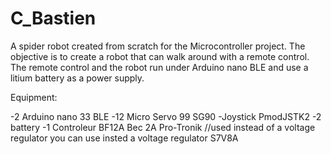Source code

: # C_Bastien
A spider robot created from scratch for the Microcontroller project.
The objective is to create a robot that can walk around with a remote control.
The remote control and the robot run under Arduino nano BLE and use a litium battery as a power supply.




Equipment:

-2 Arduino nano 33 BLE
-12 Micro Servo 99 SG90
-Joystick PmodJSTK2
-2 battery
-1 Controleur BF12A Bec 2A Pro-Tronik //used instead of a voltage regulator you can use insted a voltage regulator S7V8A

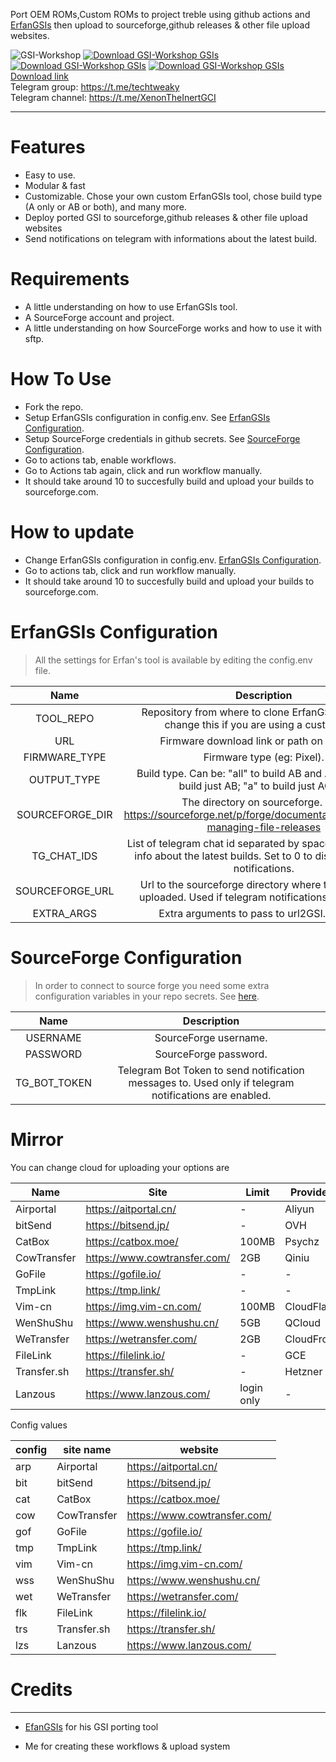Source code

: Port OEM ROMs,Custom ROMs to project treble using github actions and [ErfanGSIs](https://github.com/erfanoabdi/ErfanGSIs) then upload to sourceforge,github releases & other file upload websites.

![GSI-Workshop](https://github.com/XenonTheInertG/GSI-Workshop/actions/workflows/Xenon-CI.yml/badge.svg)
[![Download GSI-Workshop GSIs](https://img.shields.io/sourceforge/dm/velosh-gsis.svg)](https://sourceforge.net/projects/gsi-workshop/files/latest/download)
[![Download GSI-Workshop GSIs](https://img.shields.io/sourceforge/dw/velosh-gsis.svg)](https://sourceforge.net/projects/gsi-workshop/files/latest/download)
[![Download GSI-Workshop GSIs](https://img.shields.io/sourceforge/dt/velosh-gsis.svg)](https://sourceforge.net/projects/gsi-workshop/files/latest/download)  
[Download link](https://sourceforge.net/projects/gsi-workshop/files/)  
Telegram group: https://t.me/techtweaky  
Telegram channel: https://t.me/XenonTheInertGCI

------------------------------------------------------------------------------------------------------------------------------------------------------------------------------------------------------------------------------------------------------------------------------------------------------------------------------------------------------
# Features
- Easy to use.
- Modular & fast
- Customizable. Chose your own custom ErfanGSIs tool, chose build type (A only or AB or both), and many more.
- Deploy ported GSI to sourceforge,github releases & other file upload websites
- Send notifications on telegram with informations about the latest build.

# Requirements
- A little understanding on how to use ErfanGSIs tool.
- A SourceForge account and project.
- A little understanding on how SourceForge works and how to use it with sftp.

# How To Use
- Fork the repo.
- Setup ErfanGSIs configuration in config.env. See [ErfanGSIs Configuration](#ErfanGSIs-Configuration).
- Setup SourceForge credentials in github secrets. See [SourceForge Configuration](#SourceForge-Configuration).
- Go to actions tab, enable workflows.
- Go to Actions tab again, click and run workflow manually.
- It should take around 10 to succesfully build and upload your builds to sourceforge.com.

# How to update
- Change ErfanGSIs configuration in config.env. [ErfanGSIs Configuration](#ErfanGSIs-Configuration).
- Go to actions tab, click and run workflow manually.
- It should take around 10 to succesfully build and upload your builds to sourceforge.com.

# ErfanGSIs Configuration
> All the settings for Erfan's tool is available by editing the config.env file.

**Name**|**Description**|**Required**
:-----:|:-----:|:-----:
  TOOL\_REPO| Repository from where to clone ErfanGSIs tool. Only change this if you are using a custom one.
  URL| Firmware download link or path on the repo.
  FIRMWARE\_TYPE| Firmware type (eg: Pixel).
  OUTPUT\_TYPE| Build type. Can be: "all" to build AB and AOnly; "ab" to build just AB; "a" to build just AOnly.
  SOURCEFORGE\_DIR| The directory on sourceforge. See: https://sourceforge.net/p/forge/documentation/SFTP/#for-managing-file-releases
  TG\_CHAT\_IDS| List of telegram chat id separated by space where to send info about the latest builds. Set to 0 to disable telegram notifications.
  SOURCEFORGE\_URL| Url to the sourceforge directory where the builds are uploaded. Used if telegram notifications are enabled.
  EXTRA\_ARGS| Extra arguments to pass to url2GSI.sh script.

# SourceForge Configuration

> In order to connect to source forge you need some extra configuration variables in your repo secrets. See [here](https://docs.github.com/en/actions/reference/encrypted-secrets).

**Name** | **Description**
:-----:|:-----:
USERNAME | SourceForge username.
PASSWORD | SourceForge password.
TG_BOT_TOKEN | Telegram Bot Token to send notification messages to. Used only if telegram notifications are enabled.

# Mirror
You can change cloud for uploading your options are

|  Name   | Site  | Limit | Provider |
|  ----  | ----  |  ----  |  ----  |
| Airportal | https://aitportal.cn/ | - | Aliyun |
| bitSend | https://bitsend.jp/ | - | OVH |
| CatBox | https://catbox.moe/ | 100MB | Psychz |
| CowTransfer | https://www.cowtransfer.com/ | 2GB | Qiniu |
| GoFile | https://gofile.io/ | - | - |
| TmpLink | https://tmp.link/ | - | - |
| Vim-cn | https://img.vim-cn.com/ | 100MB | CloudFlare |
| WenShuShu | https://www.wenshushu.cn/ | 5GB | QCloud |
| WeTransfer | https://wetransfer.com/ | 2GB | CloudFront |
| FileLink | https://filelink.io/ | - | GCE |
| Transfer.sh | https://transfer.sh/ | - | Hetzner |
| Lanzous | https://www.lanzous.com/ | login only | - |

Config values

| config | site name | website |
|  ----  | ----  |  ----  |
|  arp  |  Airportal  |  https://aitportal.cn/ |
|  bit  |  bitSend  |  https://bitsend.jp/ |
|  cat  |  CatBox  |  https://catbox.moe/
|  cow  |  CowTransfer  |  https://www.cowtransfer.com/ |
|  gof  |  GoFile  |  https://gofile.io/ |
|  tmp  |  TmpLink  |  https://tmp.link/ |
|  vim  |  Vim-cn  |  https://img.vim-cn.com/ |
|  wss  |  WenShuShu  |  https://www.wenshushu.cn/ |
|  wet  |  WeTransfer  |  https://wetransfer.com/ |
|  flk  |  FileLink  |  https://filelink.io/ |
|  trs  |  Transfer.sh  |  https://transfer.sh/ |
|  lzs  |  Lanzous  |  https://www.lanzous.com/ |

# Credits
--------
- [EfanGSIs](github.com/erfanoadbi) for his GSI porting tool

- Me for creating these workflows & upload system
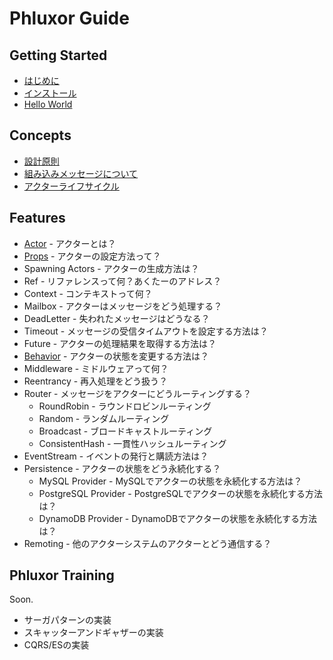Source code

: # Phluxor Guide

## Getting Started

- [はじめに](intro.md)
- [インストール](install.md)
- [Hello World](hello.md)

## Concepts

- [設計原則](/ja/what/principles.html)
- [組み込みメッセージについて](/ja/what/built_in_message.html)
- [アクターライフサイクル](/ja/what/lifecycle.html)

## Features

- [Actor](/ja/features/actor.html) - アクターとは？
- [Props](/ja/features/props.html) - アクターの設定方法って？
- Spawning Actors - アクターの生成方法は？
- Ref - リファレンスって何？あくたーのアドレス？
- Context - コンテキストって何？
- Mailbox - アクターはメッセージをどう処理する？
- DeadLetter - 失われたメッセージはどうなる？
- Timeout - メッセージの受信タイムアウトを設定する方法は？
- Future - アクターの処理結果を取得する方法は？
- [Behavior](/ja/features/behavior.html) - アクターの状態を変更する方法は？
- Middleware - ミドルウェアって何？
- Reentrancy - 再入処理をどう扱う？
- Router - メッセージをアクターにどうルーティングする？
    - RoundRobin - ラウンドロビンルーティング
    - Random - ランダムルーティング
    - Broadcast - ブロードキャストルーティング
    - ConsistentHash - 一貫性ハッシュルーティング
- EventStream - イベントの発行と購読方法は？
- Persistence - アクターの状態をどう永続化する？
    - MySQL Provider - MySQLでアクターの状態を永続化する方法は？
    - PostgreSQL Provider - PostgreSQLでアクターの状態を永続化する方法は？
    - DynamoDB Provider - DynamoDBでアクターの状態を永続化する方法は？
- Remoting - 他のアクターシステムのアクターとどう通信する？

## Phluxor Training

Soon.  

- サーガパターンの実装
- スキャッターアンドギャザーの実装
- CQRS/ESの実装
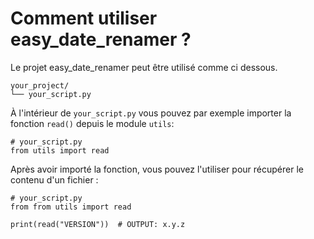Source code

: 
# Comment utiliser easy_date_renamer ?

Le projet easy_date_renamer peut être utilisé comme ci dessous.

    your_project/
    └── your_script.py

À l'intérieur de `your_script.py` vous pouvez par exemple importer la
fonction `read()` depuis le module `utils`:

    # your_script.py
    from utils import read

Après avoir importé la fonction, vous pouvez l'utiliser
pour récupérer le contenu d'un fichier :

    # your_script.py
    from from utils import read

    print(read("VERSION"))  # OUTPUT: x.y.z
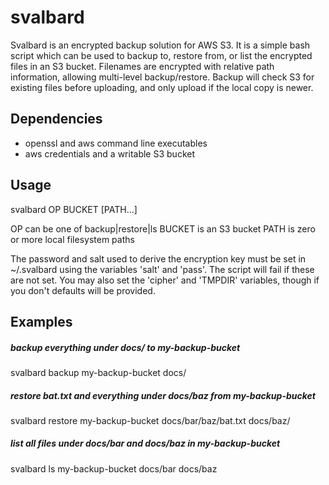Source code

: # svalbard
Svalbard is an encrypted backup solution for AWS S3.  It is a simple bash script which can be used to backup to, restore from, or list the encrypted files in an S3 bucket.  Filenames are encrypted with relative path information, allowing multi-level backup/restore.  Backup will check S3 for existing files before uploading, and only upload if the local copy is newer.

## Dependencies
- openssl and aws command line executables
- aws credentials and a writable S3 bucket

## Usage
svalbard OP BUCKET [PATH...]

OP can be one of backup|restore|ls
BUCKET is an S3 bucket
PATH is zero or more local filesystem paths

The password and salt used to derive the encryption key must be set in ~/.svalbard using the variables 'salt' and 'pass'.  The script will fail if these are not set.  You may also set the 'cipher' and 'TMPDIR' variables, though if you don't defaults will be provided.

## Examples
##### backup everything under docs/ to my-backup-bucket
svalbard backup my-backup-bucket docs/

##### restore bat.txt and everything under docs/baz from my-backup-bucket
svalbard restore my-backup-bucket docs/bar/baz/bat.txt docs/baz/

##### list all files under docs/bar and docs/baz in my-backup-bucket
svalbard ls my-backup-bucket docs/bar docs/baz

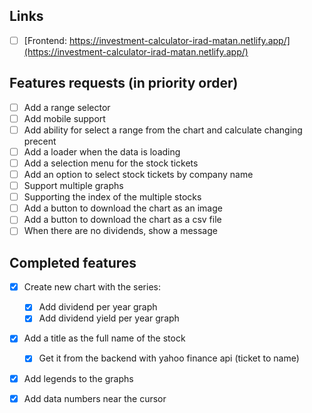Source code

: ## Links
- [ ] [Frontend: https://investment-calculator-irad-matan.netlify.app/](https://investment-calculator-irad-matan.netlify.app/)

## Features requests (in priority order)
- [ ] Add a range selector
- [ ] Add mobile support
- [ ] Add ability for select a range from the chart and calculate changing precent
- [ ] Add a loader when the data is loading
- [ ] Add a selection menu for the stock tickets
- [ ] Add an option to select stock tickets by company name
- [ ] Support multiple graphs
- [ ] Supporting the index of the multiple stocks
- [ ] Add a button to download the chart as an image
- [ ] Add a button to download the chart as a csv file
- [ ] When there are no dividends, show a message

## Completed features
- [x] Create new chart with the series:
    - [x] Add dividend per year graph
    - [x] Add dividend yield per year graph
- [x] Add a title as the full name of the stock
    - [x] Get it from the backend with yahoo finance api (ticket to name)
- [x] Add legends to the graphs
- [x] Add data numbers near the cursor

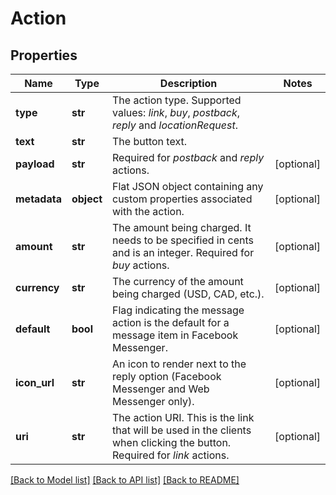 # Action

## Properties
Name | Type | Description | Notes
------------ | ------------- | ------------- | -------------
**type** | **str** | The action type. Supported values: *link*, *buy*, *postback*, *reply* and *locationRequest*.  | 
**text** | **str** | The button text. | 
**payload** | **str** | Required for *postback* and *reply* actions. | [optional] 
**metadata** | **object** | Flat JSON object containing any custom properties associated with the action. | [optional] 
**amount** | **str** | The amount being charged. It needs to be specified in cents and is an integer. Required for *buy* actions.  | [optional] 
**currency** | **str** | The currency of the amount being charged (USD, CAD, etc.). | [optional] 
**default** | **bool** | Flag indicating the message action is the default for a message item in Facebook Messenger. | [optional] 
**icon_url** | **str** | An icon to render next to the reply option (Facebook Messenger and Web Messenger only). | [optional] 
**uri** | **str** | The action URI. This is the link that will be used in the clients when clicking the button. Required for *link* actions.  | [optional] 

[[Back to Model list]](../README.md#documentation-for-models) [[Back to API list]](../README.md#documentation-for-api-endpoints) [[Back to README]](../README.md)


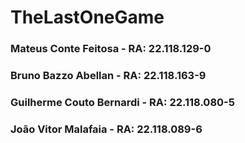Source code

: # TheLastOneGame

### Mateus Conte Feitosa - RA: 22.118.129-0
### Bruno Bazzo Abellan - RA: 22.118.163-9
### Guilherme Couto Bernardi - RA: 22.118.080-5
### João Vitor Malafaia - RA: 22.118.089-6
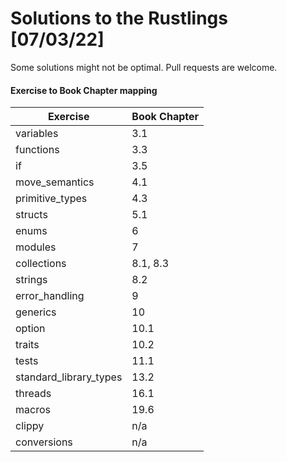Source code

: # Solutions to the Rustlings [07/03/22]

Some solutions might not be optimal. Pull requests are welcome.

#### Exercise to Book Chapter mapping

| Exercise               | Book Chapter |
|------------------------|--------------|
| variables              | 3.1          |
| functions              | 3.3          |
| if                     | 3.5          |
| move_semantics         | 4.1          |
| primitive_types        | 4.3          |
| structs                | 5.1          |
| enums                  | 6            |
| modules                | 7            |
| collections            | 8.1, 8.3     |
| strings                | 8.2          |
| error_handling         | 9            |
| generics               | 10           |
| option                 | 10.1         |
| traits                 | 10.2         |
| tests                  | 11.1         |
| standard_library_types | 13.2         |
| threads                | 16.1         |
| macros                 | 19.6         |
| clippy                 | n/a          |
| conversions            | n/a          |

|---|

What to produce ▸ Every line that includes "little" must be copied from the material above.

Exercise answer ▸
- A little understanding on how to use ErfanGSIs tool.
- A little understanding on how SourceForge works and how to use it with sftp.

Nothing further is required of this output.